1. トップ
  2. 「離婚・留学・そして出会い—」80歳の元ミス日本代表・谷 玉惠さんが綴る【私小説・透明な軛(くびき)#2】

「離婚・留学・そして出会い—」80歳の元ミス日本代表・谷 玉惠さんが綴る【私小説・透明な軛(くびき)#2】

  • 2025.10.4

「離婚・留学・そして出会い—」80歳の元ミス日本代表・谷 玉惠さんが綴る【私小説・透明な軛(くびき)#2】

今年の夏、80歳を迎えた元ミス・インターナショナル日本代表、谷 玉恵さん。年齢を感じさせない凛とした佇まいは、今も人を惹きつけます。そんな谷さんが紡ぐオリジナル私小説『透明な軛(くびき)』を、全6回でお届けします。第2回は「離婚・留学・そして出会い」。 ※軛(くびき)=自由を奪われて何かに縛られている状態

#2 離婚・留学・そして出会い

31歳の離婚。新しい挑戦へ

さかのぼること17年、知香は31歳のとき、見合い結婚で始まった10年間の生活にピリオドを打った。

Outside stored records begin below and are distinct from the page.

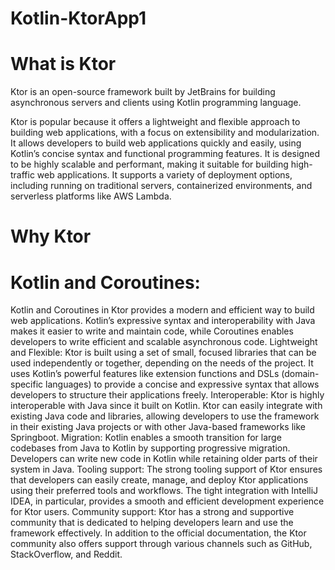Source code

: # Kotlin-KtorApp1


# What is Ktor
Ktor is an open-source framework built by JetBrains for building asynchronous servers and clients using Kotlin programming language.

Ktor is popular because it offers a lightweight and flexible approach to building web applications, with a focus on extensibility and modularization. It allows developers to build web applications quickly and easily, using Kotlin’s concise syntax and functional programming features. It is designed to be highly scalable and performant, making it suitable for building high-traffic web applications. It supports a variety of deployment options, including running on traditional servers, containerized environments, and serverless platforms like AWS Lambda.

# Why Ktor
 # Kotlin and Coroutines: 
   Kotlin and Coroutines in Ktor provides a modern and efficient way to build web applications. Kotlin’s expressive syntax and interoperability with Java makes it easier to write and maintain code, while Coroutines enables developers to write efficient and scalable asynchronous code.
   Lightweight and Flexible: Ktor is built using a set of small, focused libraries that can be used independently or together, depending on the needs of the project. It uses Kotlin’s powerful features like extension functions and DSLs (domain-specific languages) to provide a concise and expressive syntax that allows developers to structure their applications freely.
   Interoperable: Ktor is highly interoperable with Java since it built on Kotlin. Ktor can easily integrate with existing Java code and libraries, allowing developers to use the framework in their existing Java projects or with other Java-based frameworks like Springboot.
   Migration: Kotlin enables a smooth transition for large codebases from Java to Kotlin by supporting progressive migration. Developers can write new code in Kotlin while retaining older parts of their system in Java.
   Tooling support: The strong tooling support of Ktor ensures that developers can easily create, manage, and deploy Ktor applications using their preferred tools and workflows. The tight integration with IntelliJ IDEA, in particular, provides a smooth and efficient development experience for Ktor users.
 Community support: Ktor has a strong and supportive community that is dedicated to helping developers learn and use the framework effectively. In addition to the official documentation, the Ktor community also offers support through various channels such as GitHub, StackOverflow, and Reddit.
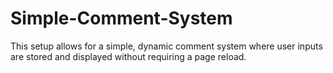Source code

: # Simple-Comment-System
This setup allows for a simple, dynamic comment system where user inputs are stored and displayed without requiring a page reload.
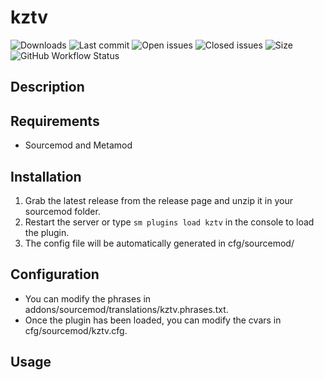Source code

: # kztv


![Downloads](https://img.shields.io/github/downloads/zer0k-z/kztv/total?style=flat-square) ![Last commit](https://img.shields.io/github/last-commit/zer0k-z/kztv?style=flat-square) ![Open issues](https://img.shields.io/github/issues/zer0k-z/kztv?style=flat-square) ![Closed issues](https://img.shields.io/github/issues-closed/zer0k-z/kztv?style=flat-square) ![Size](https://img.shields.io/github/repo-size/zer0k-z/kztv?style=flat-square) ![GitHub Workflow Status](https://img.shields.io/github/workflow/status/zer0k-z/kztv/Compile%20with%20SourceMod?style=flat-square)

## Description ##


## Requirements ##
- Sourcemod and Metamod


## Installation ##
1. Grab the latest release from the release page and unzip it in your sourcemod folder.
2. Restart the server or type `sm plugins load kztv` in the console to load the plugin.
3. The config file will be automatically generated in cfg/sourcemod/

## Configuration ##
- You can modify the phrases in addons/sourcemod/translations/kztv.phrases.txt.
- Once the plugin has been loaded, you can modify the cvars in cfg/sourcemod/kztv.cfg.


## Usage ##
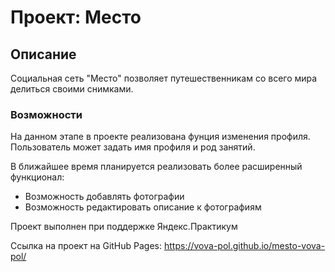 # Проект: Место

## Описание

Социальная сеть "Место" позволяет путешественникам со всего мира делиться своими снимками.

### Возможности

На данном этапе в проекте реализована фунция изменения профиля. Пользователь может задать
имя профиля и род занятий.

В ближайшее время планируется реализовать более расширенный функционал:

- Возможность добавлять фотографии
- Возможность редактировать описание к фотографиям

Проект выполнен при поддержке Яндекс.Практикум

Ссылка на проект на GitHub Pages: https://vova-pol.github.io/mesto-vova-pol/
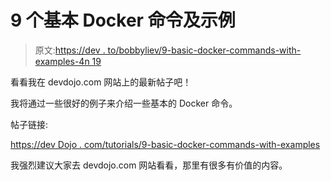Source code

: # 9 个基本 Docker 命令及示例

> 原文:[https://dev . to/bobbyliev/9-basic-docker-commands-with-examples-4n 19](https://dev.to/bobbyiliev/9-basic-docker-commands-with-examples-4n19)

看看我在 devdojo.com 网站上的最新帖子吧！

我将通过一些很好的例子来介绍一些基本的 Docker 命令。

帖子链接:

[https://dev Dojo . com/tutorials/9-basic-docker-commands-with-examples](https://devdojo.com/tutorials/9-basic-docker-commands-with-examples)

我强烈建议大家去 devdojo.com 网站看看，那里有很多有价值的内容。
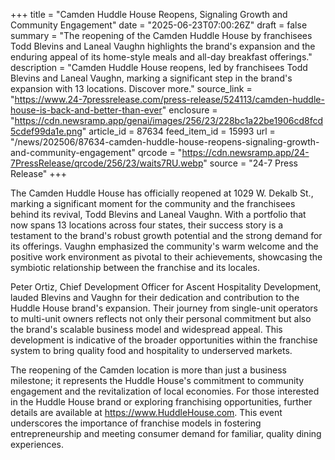 +++
title = "Camden Huddle House Reopens, Signaling Growth and Community Engagement"
date = "2025-06-23T07:00:26Z"
draft = false
summary = "The reopening of the Camden Huddle House by franchisees Todd Blevins and Laneal Vaughn highlights the brand's expansion and the enduring appeal of its home-style meals and all-day breakfast offerings."
description = "Camden Huddle House reopens, led by franchisees Todd Blevins and Laneal Vaughn, marking a significant step in the brand's expansion with 13 locations. Discover more."
source_link = "https://www.24-7pressrelease.com/press-release/524113/camden-huddle-house-is-back-and-better-than-ever"
enclosure = "https://cdn.newsramp.app/genai/images/256/23/228bc1a22be1906cd8fcd5cdef99da1e.png"
article_id = 87634
feed_item_id = 15993
url = "/news/202506/87634-camden-huddle-house-reopens-signaling-growth-and-community-engagement"
qrcode = "https://cdn.newsramp.app/24-7PressRelease/qrcode/256/23/waits7RU.webp"
source = "24-7 Press Release"
+++

<p>The Camden Huddle House has officially reopened at 1029 W. Dekalb St., marking a significant moment for the community and the franchisees behind its revival, Todd Blevins and Laneal Vaughn. With a portfolio that now spans 13 locations across four states, their success story is a testament to the brand's robust growth potential and the strong demand for its offerings. Vaughn emphasized the community's warm welcome and the positive work environment as pivotal to their achievements, showcasing the symbiotic relationship between the franchise and its locales.</p><p>Peter Ortiz, Chief Development Officer for Ascent Hospitality Development, lauded Blevins and Vaughn for their dedication and contribution to the Huddle House brand's expansion. Their journey from single-unit operators to multi-unit owners reflects not only their personal commitment but also the brand's scalable business model and widespread appeal. This development is indicative of the broader opportunities within the franchise system to bring quality food and hospitality to underserved markets.</p><p>The reopening of the Camden location is more than just a business milestone; it represents the Huddle House's commitment to community engagement and the revitalization of local economies. For those interested in the Huddle House brand or exploring franchising opportunities, further details are available at <a href='https://www.HuddleHouse.com' rel='nofollow' target='_blank'>https://www.HuddleHouse.com</a>. This event underscores the importance of franchise models in fostering entrepreneurship and meeting consumer demand for familiar, quality dining experiences.</p>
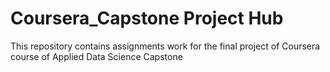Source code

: # Coursera_Capstone Project Hub
This repository contains assignments work for the final project of Coursera course of Applied Data Science Capstone
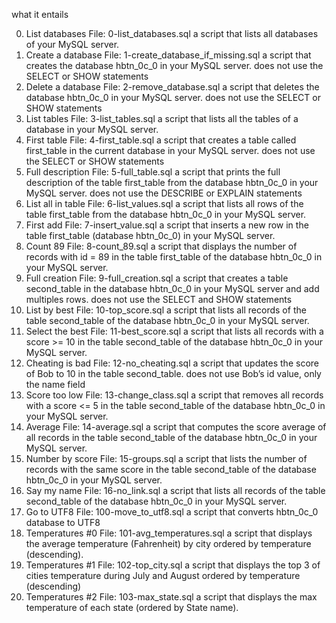 what it entails

0. List databases
File: 0-list_databases.sql
a script that lists all databases of your MySQL server.
1. Create a database
File: 1-create_database_if_missing.sql
a script that creates the database hbtn_0c_0 in your MySQL server.
does not use the SELECT or SHOW statements
2. Delete a database
File: 2-remove_database.sql
a script that deletes the database hbtn_0c_0 in your MySQL server.
does not use the SELECT or SHOW statements
3. List tables
File: 3-list_tables.sql
a script that lists all the tables of a database in your MySQL server.
4. First table
File: 4-first_table.sql
a script that creates a table called first_table in the current database in your MySQL server.
does not use the SELECT or SHOW statements
5. Full description
File: 5-full_table.sql
a script that prints the full description of the table first_table from the database hbtn_0c_0 in your MySQL server.
does not use the DESCRIBE or EXPLAIN statements
6. List all in table
File: 6-list_values.sql
a script that lists all rows of the table first_table from the database hbtn_0c_0 in your MySQL server.
7. First add
File: 7-insert_value.sql
a script that inserts a new row in the table first_table (database hbtn_0c_0) in your MySQL server.
8. Count 89
File: 8-count_89.sql
a script that displays the number of records with id = 89 in the table first_table of the database hbtn_0c_0 in your MySQL server.
9. Full creation
File: 9-full_creation.sql
a script that creates a table second_table in the database hbtn_0c_0 in your MySQL server and add multiples rows.
does not use the SELECT and SHOW statements
10. List by best
File: 10-top_score.sql
a script that lists all records of the table second_table of the database hbtn_0c_0 in your MySQL server.
11. Select the best
File: 11-best_score.sql
a script that lists all records with a score >= 10 in the table second_table of the database hbtn_0c_0 in your MySQL server.
12. Cheating is bad
File: 12-no_cheating.sql
a script that updates the score of Bob to 10 in the table second_table.
does not use Bob’s id value, only the name field
13. Score too low
File: 13-change_class.sql
a script that removes all records with a score <= 5 in the table second_table of the database hbtn_0c_0 in your MySQL server.
14. Average
File: 14-average.sql
a script that computes the score average of all records in the table second_table of the database hbtn_0c_0 in your MySQL server.
15. Number by score
File: 15-groups.sql
a script that lists the number of records with the same score in the table second_table of the database hbtn_0c_0 in your MySQL server.
16. Say my name
File: 16-no_link.sql
a script that lists all records of the table second_table of the database hbtn_0c_0 in your MySQL server.
17. Go to UTF8
File: 100-move_to_utf8.sql
a script that converts hbtn_0c_0 database to UTF8
18. Temperatures #0
File: 101-avg_temperatures.sql
a script that displays the average temperature (Fahrenheit) by city ordered by temperature (descending).
19. Temperatures #1
File: 102-top_city.sql
a script that displays the top 3 of cities temperature during July and August ordered by temperature (descending)
20. Temperatures #2
File: 103-max_state.sql
a script that displays the max temperature of each state (ordered by State name).
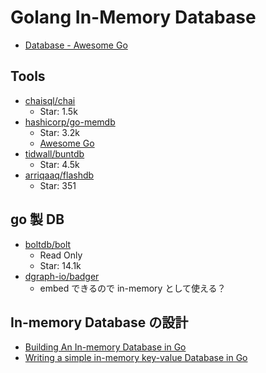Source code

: # Golang In-Memory Database

- [Database - Awesome Go](https://awesome-go.com/database/)

## Tools

- [chaisql/chai](https://github.com/chaisql/chai)
  - Star: 1.5k
- [hashicorp/go-memdb](https://github.com/hashicorp/go-memdb)
  - Star: 3.2k
  - [Awesome Go](https://go.libhunt.com/go-memdb-alternatives)
- [tidwall/buntdb](https://github.com/tidwall/buntdb)
  - Star: 4.5k
- [arriqaaq/flashdb](https://github.com/arriqaaq/flashdb)
  - Star: 351

## go 製 DB

- [boltdb/bolt](https://github.com/boltdb/bolt)
  - Read Only
  - Star: 14.1k
- [dgraph-io/badger](https://github.com/dgraph-io/badger)
  - embed できるので in-memory として使える？

## In-memory Database の設計

- [Building An In-memory Database in Go](https://hackernoon.com/building-an-in-memory-database-in-go)
- [Writing a simple in-memory key-value Database in Go](https://arriqaaq.medium.com/writing-a-simple-in-memory-key-value-database-in-go-74011e1f1439)
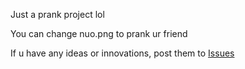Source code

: Just a prank project lol

You can change nuo.png to prank ur friend

If u have any ideas or innovations, post them to [Issues](https://github.com/gitmichaelqiu/NuoSays/issues)
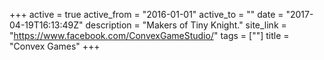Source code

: +++
active = true
active_from = "2016-01-01"
active_to = ""
date = "2017-04-19T16:13:49Z"
description = "Makers of Tiny Knight."
site_link = "https://www.facebook.com/ConvexGameStudio/"
tags = [""]
title = "Convex Games"
+++
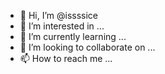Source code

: - 👋 Hi, I’m @issssice
- 👀 I’m interested in ...
- 🌱 I’m currently learning ...
- 💞️ I’m looking to collaborate on ...
- 📫 How to reach me ...

<!---
issssice/issssice is a ✨ special ✨ repository because its `README.md` (this file) appears on your GitHub profile.
You can click the Preview link to take a look at your changes.
--->
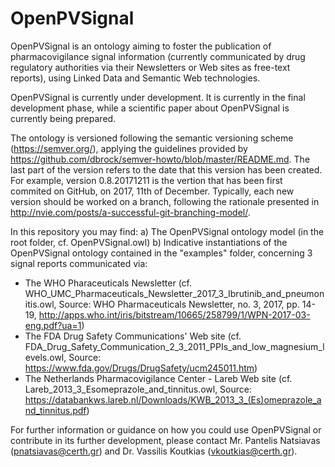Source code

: # OpenPVSignal
OpenPVSignal is an ontology aiming to foster the publication of pharmacovigilance signal information (currently communicated by drug regulatory authorities via their Newsletters or Web sites as free-text reports), using Linked Data and Semantic Web technologies.

OpenPVSignal is currently under development. It is currently in the final development phase, while a scientific paper about OpenPVSignal is currently being prepared.

The ontology is versioned following the semantic versioning scheme (https://semver.org/), applying the guidelines provided by https://github.com/dbrock/semver-howto/blob/master/README.md. The last part of the version refers to the date that this version has been created. For example, version 0.8.20171211 is the vertion that has been first commited on GitHub, on 2017, 11th of December. Typically, each new version should be worked on a branch, following the rationale presented in http://nvie.com/posts/a-successful-git-branching-model/.

In this repository you may find:
a) The OpenPVSignal ontology model (in the root folder, cf. OpenPVSignal.owl)
b) Indicative instantiations of the OpenPVSignal ontology contained in the "examples" folder, concerning 3 signal reports communicated via:
- The WHO Pharaceuticals Newsletter (cf. WHO_UMC_Pharmaceuticals_Newsletter_2017_3_Ibrutinib_and_pneumonitis.owl, Source: WHO Pharmaceuticals Newsletter, no. 3, 2017, pp. 14-19, http://apps.who.int/iris/bitstream/10665/258799/1/WPN-2017-03-eng.pdf?ua=1)
- The FDA Drug Safety Communications' Web site (cf. FDA_Drug_Safety_Communication_2_3_2011_PPIs_and_low_magnesium_levels.owl, Source: https://www.fda.gov/Drugs/DrugSafety/ucm245011.htm)
- The Netherlands Pharmacovigilance Center - Lareb Web site (cf. Lareb_2013_3_Esomeprazole_and_tinnitus.owl, Source: https://databankws.lareb.nl/Downloads/KWB_2013_3_(Es)omeprazole_and_tinnitus.pdf)

For further information or guidance on how you could use OpenPVSignal or contribute in its further development, please contact Mr. Pantelis Natsiavas (pnatsiavas@certh.gr) and Dr. Vassilis Koutkias (vkoutkias@certh.gr).
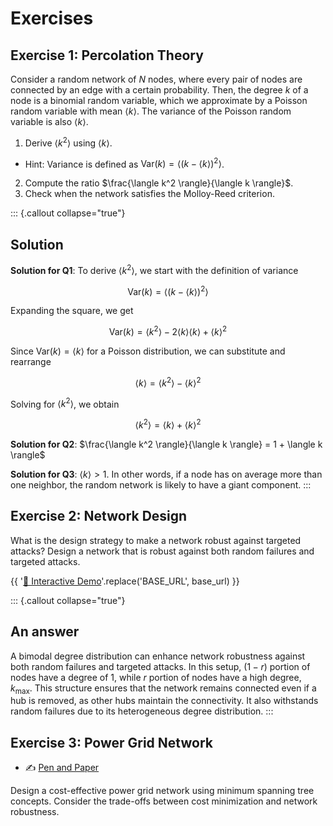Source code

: # Exercises

## Exercise 1: Percolation Theory

Consider a random network of $N$ nodes, where every pair of nodes are connected by an edge with a certain probability.
Then, the degree $k$ of a node is a binomial random variable, which we approximate by a Poisson random variable with mean $\langle k \rangle$. The variance of the Poisson random variable is also $\langle k \rangle$.

1. Derive $\langle k^2 \rangle$ using $\langle k \rangle$.
  - Hint: Variance is defined as $\text{Var}(k) = \langle (k-\langle k \rangle)^2 \rangle$.
2. Compute the ratio $\frac{\langle k^2 \rangle}{\langle k \rangle}$.
3. Check when the network satisfies the Molloy-Reed criterion.

::: {.callout collapse="true"}
## Solution

**Solution for Q1**:
To derive $\langle k^2 \rangle$, we start with the definition of variance

$$\text{Var}(k) = \langle (k - \langle k \rangle)^2 \rangle$$

Expanding the square, we get

$$\text{Var}(k) = \langle k^2 \rangle - 2\langle k \rangle \langle k \rangle + \langle k \rangle^2$$

Since $\text{Var}(k) = \langle k \rangle$ for a Poisson distribution, we can substitute and rearrange

$$\langle k \rangle = \langle k^2 \rangle - \langle k \rangle^2$$

Solving for $\langle k^2 \rangle$, we obtain

$$\langle k^2 \rangle = \langle k \rangle + \langle k \rangle^2$$

**Solution for Q2**:
$\frac{\langle k^2 \rangle}{\langle k \rangle} = 1 + \langle k \rangle$

**Solution for Q3**:
$\langle k \rangle >1$. In other words, if a node has on average more than one neighbor, the random network is likely to have a giant component.
:::

## Exercise 2: Network Design

What is the design strategy to make a network robust against targeted attacks?
Design a network that is robust against both random failures and targeted attacks.

{{ '[🚀 Interactive Demo]( BASE_URL/vis/network-robustness.html)'.replace('BASE_URL', base_url) }}

::: {.callout collapse="true"}
## An answer

A bimodal degree distribution can enhance network robustness against both random failures and targeted attacks.
In this setup, $(1-r)$ portion of nodes have a degree of 1, while $r$ portion of nodes have a high degree, $k_{\text{max}}$.
This structure ensures that the network remains connected even if a hub is removed, as other hubs maintain the connectivity. It also withstands random failures due to its heterogeneous degree distribution.
:::

## Exercise 3: Power Grid Network

- ✍️ [Pen and Paper](./pen-and-paper/exercise.pdf)

Design a cost-effective power grid network using minimum spanning tree concepts. Consider the trade-offs between cost minimization and network robustness.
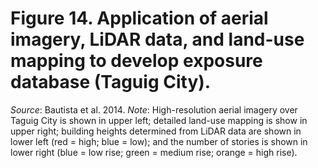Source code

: # Figure 14. Application of aerial imagery, LiDAR data, and land-use mapping to develop exposure database (Taguig City). 
*Source*: Bautista et al. 2014.
*Note*: High-resolution aerial imagery over Taguig City is shown in upper left; detailed land-use mapping is show in upper right; building heights determined from LiDAR data are shown in lower left (red = high; blue = low); and the number of stories is shown in lower right (blue = low rise; green = medium rise; orange = high rise). 
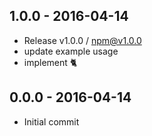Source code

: 

## 1.0.0 - 2016-04-14
- Release v1.0.0 / npm@v1.0.0
- update example usage
- implement :cat2:

## 0.0.0 - 2016-04-14
- Initial commit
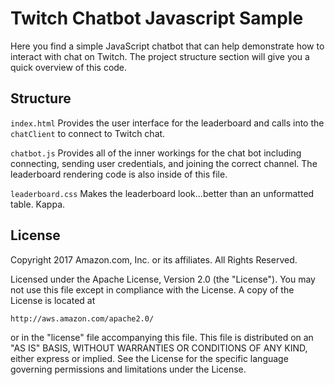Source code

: # Twitch Chatbot Javascript Sample
Here you find a simple JavaScript chatbot that can help demonstrate how to interact with chat on Twitch. The project structure section will give you a quick overview of this code.

## Structure
`index.html`
Provides the user interface for the leaderboard and calls into the `chatClient` to connect to Twitch chat.

`chatbot.js`
Provides all of the inner workings for the chat bot including connecting, sending user credentials, and joining the correct channel. The leaderboard rendering code is also inside of this file.

`leaderboard.css`
Makes the leaderboard look...better than an unformatted table. Kappa.

## License

Copyright 2017 Amazon.com, Inc. or its affiliates. All Rights Reserved.

Licensed under the Apache License, Version 2.0 (the "License"). You may not use this file except in compliance with the License. A copy of the License is located at

    http://aws.amazon.com/apache2.0/

or in the "license" file accompanying this file. This file is distributed on an "AS IS" BASIS, WITHOUT WARRANTIES OR CONDITIONS OF ANY KIND, either express or implied. See the License for the specific language governing permissions and limitations under the License. 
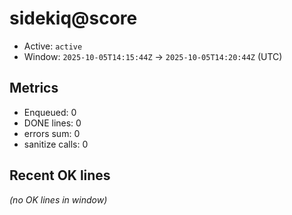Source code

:# sidekiq@score

- Active: `active`
- Window: `2025-10-05T14:15:44Z` → `2025-10-05T14:20:44Z` (UTC)

## Metrics
- Enqueued: 0
- DONE lines: 0
- errors sum: 0
- sanitize calls: 0

## Recent OK lines
_(no OK lines in window)_
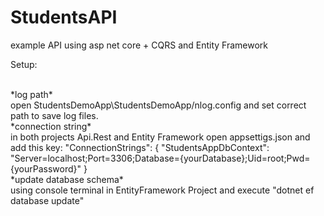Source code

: # StudentsAPI
example API using asp net core + CQRS and Entity Framework


Setup:

<br/>
*log path*<br/>
 open StudentsDemoApp\StudentsDemoApp/nlog.config and set correct path to save log files.
 
 <br/>
 *connection string*<br/>
 in both projects Api.Rest and Entity Framework open appsettigs.json and add this key: 
 "ConnectionStrings": {
    "StudentsAppDbContext": "Server=localhost;Port=3306;Database={yourDatabase};Uid=root;Pwd={yourPassword}"
  }
  <br/>
  *update database schema*<br/>
  using console terminal in EntityFramework Project and execute "dotnet ef database update"


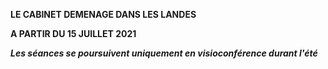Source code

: **LE CABINET DEMENAGE DANS LES LANDES**

**A PARTIR DU 15 JUILLET 2021**

_**Les séances se poursuivent uniquement en visioconférence durant l'été**_
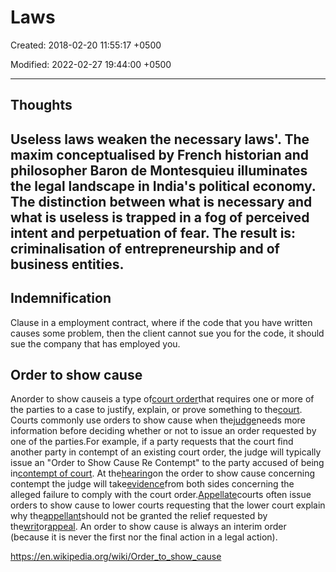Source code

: # Laws

Created: 2018-02-20 11:55:17 +0500

Modified: 2022-02-27 19:44:00 +0500

---

## Thoughts

## Useless laws weaken the necessary laws'. The maxim conceptualised by French historian and philosopher Baron de Montesquieu illuminates the legal landscape in India's political economy. The distinction between what is necessary and what is useless is trapped in a fog of perceived intent and perpetuation of fear. The result is: criminalisation of entrepreneurship and of business entities.

## Indemnification

Clause in a employment contract, where if the code that you have written causes some problem, then the client cannot sue you for the code, it should sue the company that has employed you.

## Order to show cause

Anorder to show causeis a type of[court order](https://en.wikipedia.org/wiki/Court_order)that requires one or more of the parties to a case to justify, explain, or prove something to the[court](https://en.wikipedia.org/wiki/Court). Courts commonly use orders to show cause when the[judge](https://en.wikipedia.org/wiki/Judge)needs more information before deciding whether or not to issue an order requested by one of the parties.For example, if a party requests that the court find another party in contempt of an existing court order, the judge will typically issue an "Order to Show Cause Re Contempt" to the party accused of being in[contempt of court](https://en.wikipedia.org/wiki/Contempt_of_court). At the[hearing](https://en.wikipedia.org/wiki/Hearing_(law))on the order to show cause concerning contempt the judge will take[evidence](https://en.wikipedia.org/wiki/Evidence)from both sides concerning the alleged failure to comply with the court order.[Appellate](https://en.wikipedia.org/wiki/Appellate)courts often issue orders to show cause to lower courts requesting that the lower court explain why the[appellant](https://en.wikipedia.org/wiki/Appellant)should not be granted the relief requested by the[writ](https://en.wikipedia.org/wiki/Writ)or[appeal](https://en.wikipedia.org/wiki/Appeal). An order to show cause is always an interim order (because it is never the first nor the final action in a legal action).

<https://en.wikipedia.org/wiki/Order_to_show_cause>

商家である婚家の家族主義に馴染めず、長男の嫁として束縛される日々、何一つ意見が通らない立場や、日和見的な夫にも嫌気がさしていた。
「自分をもっと活かせる仕事につきたい」——その思いは30歳を迎えたころからさらに強くなり、社会に出られる最後のチャンスかもしれないと焦りさえ覚えるようになっていた。

夫と何度も話し合い、考え抜いた末に決断する。小学2年生だった一人息子を夫に託し、スーツケースひとつを持って家を出たのだ。

自分のわがままで家を出るわけだから、慰謝料は一切受け取らなかった。当座のアパートを借りるため、へそくりの10万円だけ手にしていた。この決断について、身内には一切相談しなかった。

数日間は息子の声が耳に残り、食事も喉を通らない日々が続いた。

救いとなったのは、知人の紹介で得た地方テレビ局のレポーターの仕事だった。結婚前に2年ほどモデルの仕事をしていたが、レポーターは初めて。しかも10年間、主婦一筋で過ごしてきた知香には知らないことばかりで、戸惑いの連続だった。悔し涙も何度となく流した。

心が折れそうになると、知香は湘南の海に向かった。ときには穏やかに、ときには雄々しくうねる海が、嫌なことを洗い流してくれた。
「息子に再会できる日が来たら、胸を張れる母でありたい」——その思いが、知香を決してくじけさせなかった。

仕事が2年目に入ったころ、知香はレポーターとしての仕事に行き詰まりを感じた。もっとレベルアップをするためにはどうすべきか——思い悩んだ末に、持ち前の向上心と冒険心が湧き上がり、突如フランス留学を思い立った。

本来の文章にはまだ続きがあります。